Filter these entries, keeping only lines that hold the word "well".

^^^^

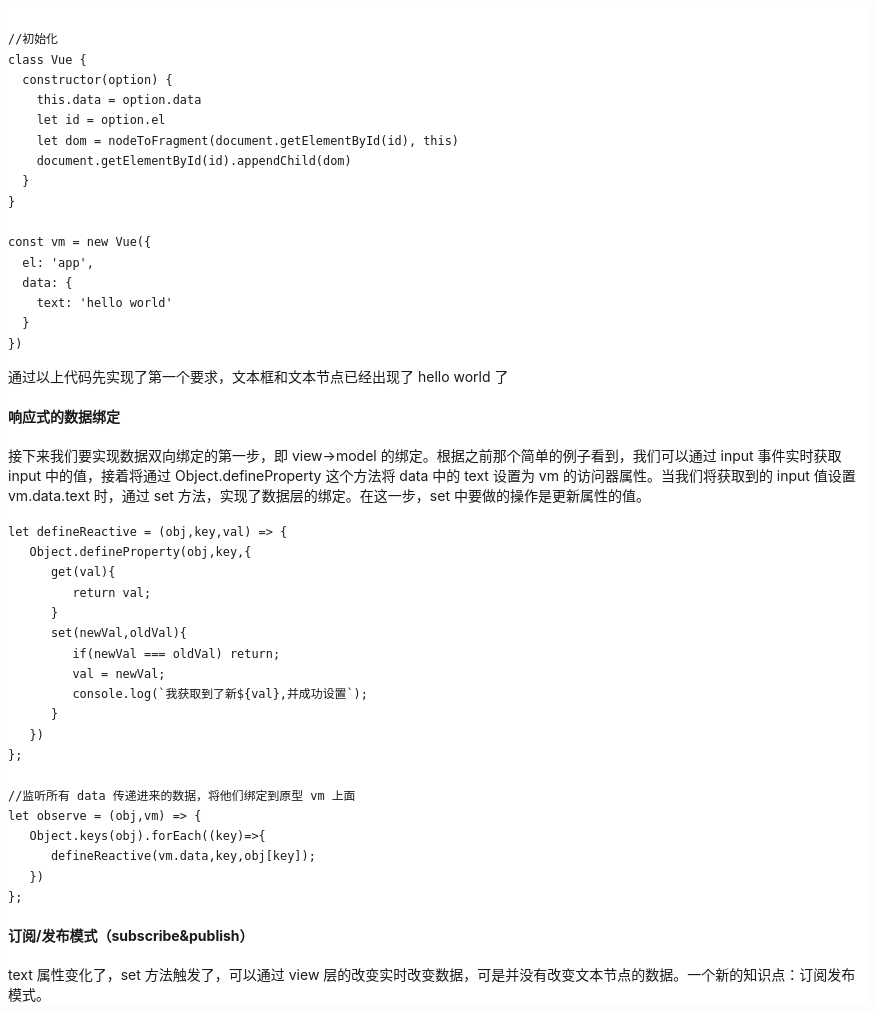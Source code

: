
 ```

//初始化
class Vue {
  constructor(option) {
    this.data = option.data
    let id = option.el
    let dom = nodeToFragment(document.getElementById(id), this)
    document.getElementById(id).appendChild(dom)
  }
}

const vm = new Vue({
  el: 'app',
  data: {
    text: 'hello world'
  }
})
```

通过以上代码先实现了第一个要求，文本框和文本节点已经出现了 hello world 了

#### 响应式的数据绑定

接下来我们要实现数据双向绑定的第一步，即 view->model 的绑定。根据之前那个简单的例子看到，我们可以通过 input 事件实时获取 input 中的值，接着将通过 Object.defineProperty 这个方法将 data 中的 text 设置为 vm 的访问器属性。当我们将获取到的 input 值设置 vm.data.text 时，通过 set 方法，实现了数据层的绑定。在这一步，set 中要做的操作是更新属性的值。

```
let defineReactive = (obj,key,val) => {
   Object.defineProperty(obj,key,{
      get(val){
         return val;
      }
      set(newVal,oldVal){
         if(newVal === oldVal) return;
         val = newVal;
         console.log(`我获取到了新${val},并成功设置`);
      }
   })
};

//监听所有 data 传递进来的数据，将他们绑定到原型 vm 上面
let observe = (obj,vm) => {
   Object.keys(obj).forEach((key)=>{
      defineReactive(vm.data,key,obj[key]);
   })
};
```

#### 订阅/发布模式（subscribe\&publish）

text 属性变化了，set 方法触发了，可以通过 view 层的改变实时改变数据，可是并没有改变文本节点的数据。一个新的知识点：订阅发布模式。
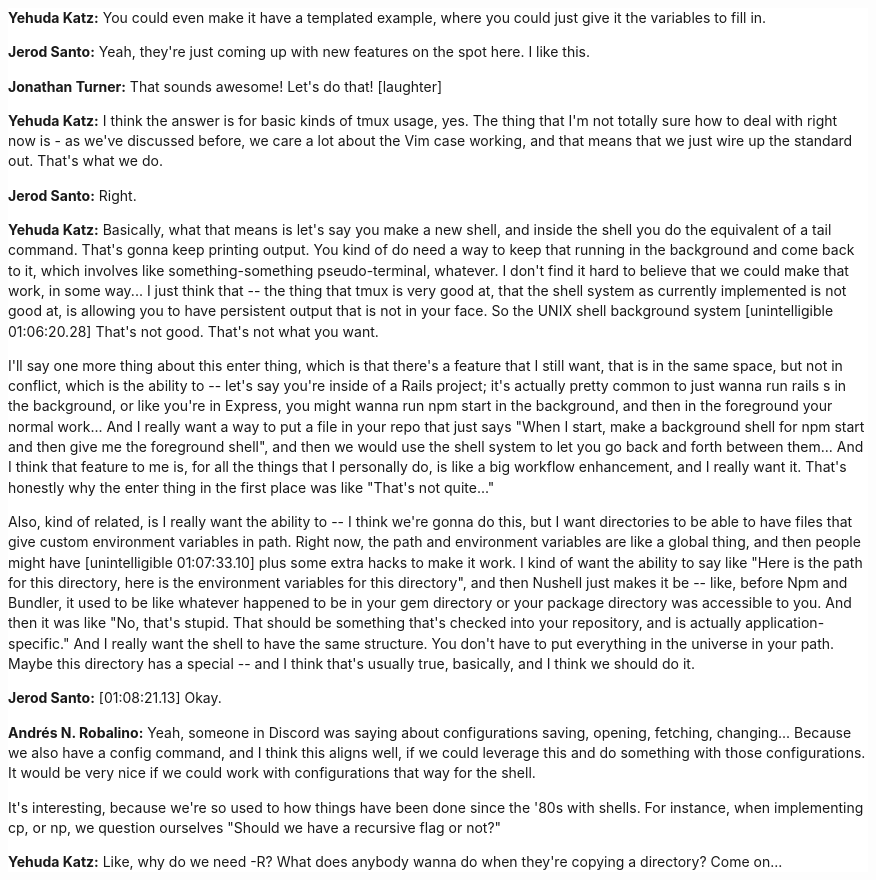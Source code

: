 **Yehuda Katz:** You could even make it have a templated example, where you could just give it the variables to fill in.

**Jerod Santo:** Yeah, they're just coming up with new features on the spot here. I like this.

**Jonathan Turner:** That sounds awesome! Let's do that! \[laughter\]

**Yehuda Katz:** I think the answer is for basic kinds of tmux usage, yes. The thing that I'm not totally sure how to deal with right now is - as we've discussed before, we care a lot about the Vim case working, and that means that we just wire up the standard out. That's what we do.

**Jerod Santo:** Right.

**Yehuda Katz:** Basically, what that means is let's say you make a new shell, and inside the shell you do the equivalent of a tail command. That's gonna keep printing output. You kind of do need a way to keep that running in the background and come back to it, which involves like something-something pseudo-terminal, whatever. I don't find it hard to believe that we could make that work, in some way... I just think that -- the thing that tmux is very good at, that the shell system as currently implemented is not good at, is allowing you to have persistent output that is not in your face. So the UNIX shell background system \[unintelligible 01:06:20.28\] That's not good. That's not what you want.

I'll say one more thing about this enter thing, which is that there's a feature that I still want, that is in the same space, but not in conflict, which is the ability to -- let's say you're inside of a Rails project; it's actually pretty common to just wanna run rails s in the background, or like you're in Express, you might wanna run npm start in the background, and then in the foreground your normal work... And I really want a way to put a file in your repo that just says "When I start, make a background shell for npm start and then give me the foreground shell", and then we would use the shell system to let you go back and forth between them... And I think that feature to me is, for all the things that I personally do, is like a big workflow enhancement, and I really want it. That's honestly why the enter thing in the first place was like "That's not quite..."

Also, kind of related, is I really want the ability to -- I think we're gonna do this, but I want directories to be able to have files that give custom environment variables in path. Right now, the path and environment variables are like a global thing, and then people might have \[unintelligible 01:07:33.10\] plus some extra hacks to make it work. I kind of want the ability to say like "Here is the path for this directory, here is the environment variables for this directory", and then Nushell just makes it be -- like, before Npm and Bundler, it used to be like whatever happened to be in your gem directory or your package directory was accessible to you. And then it was like "No, that's stupid. That should be something that's checked into your repository, and is actually application-specific." And I really want the shell to have the same structure. You don't have to put everything in the universe in your path. Maybe this directory has a special -- and I think that's usually true, basically, and I think we should do it.

**Jerod Santo:** \[01:08:21.13\] Okay.

**Andrés N. Robalino:** Yeah, someone in Discord was saying about configurations saving, opening, fetching, changing... Because we also have a config command, and I think this aligns well, if we could leverage this and do something with those configurations. It would be very nice if we could work with configurations that way for the shell.

It's interesting, because we're so used to how things have been done since the '80s with shells. For instance, when implementing cp, or np, we question ourselves "Should we have a recursive flag or not?"

**Yehuda Katz:** Like, why do we need -R? What does anybody wanna do when they're copying a directory? Come on...
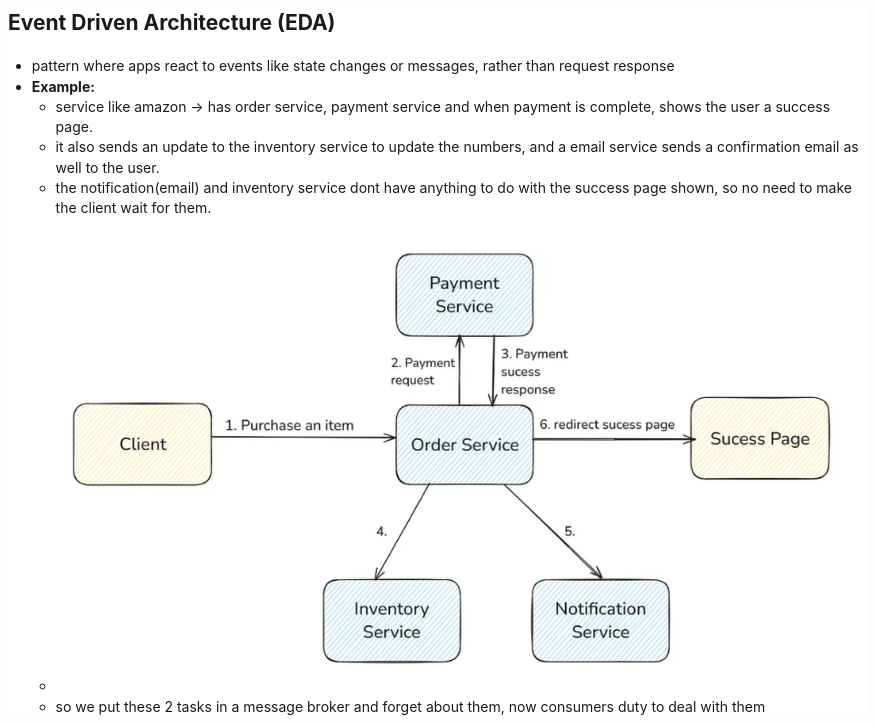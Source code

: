 ## Event Driven Architecture (EDA)
* pattern where apps react to events like state changes or messages, rather than request response
* **Example:**
    * service like amazon -> has order service, payment service and when payment is complete, shows the user a success page.
    * it also sends an update to the inventory service to update the numbers, and a email service sends a confirmation email as well to the user.
    * the notification(email) and inventory service dont have anything to do with the success page shown, so no need to make the client wait for them.
    * ![alt text](eda-eg.png)
    * so we put these 2 tasks in a message broker and forget about them, now consumers duty to deal with them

^^^^

- [Reply]:
**Andrés N. Robalino:** Yeah, someone in Discord was saying about configurations saving, opening, fetching, changing... Because we also have a config command, and I think this aligns well, if we could leverage this and do something with those configurations. It would be very nice if we could work with configurations that way for the shell.
    * it also sends an update to the inventory service to update the numbers, and a email service sends a confirmation email as well to the user.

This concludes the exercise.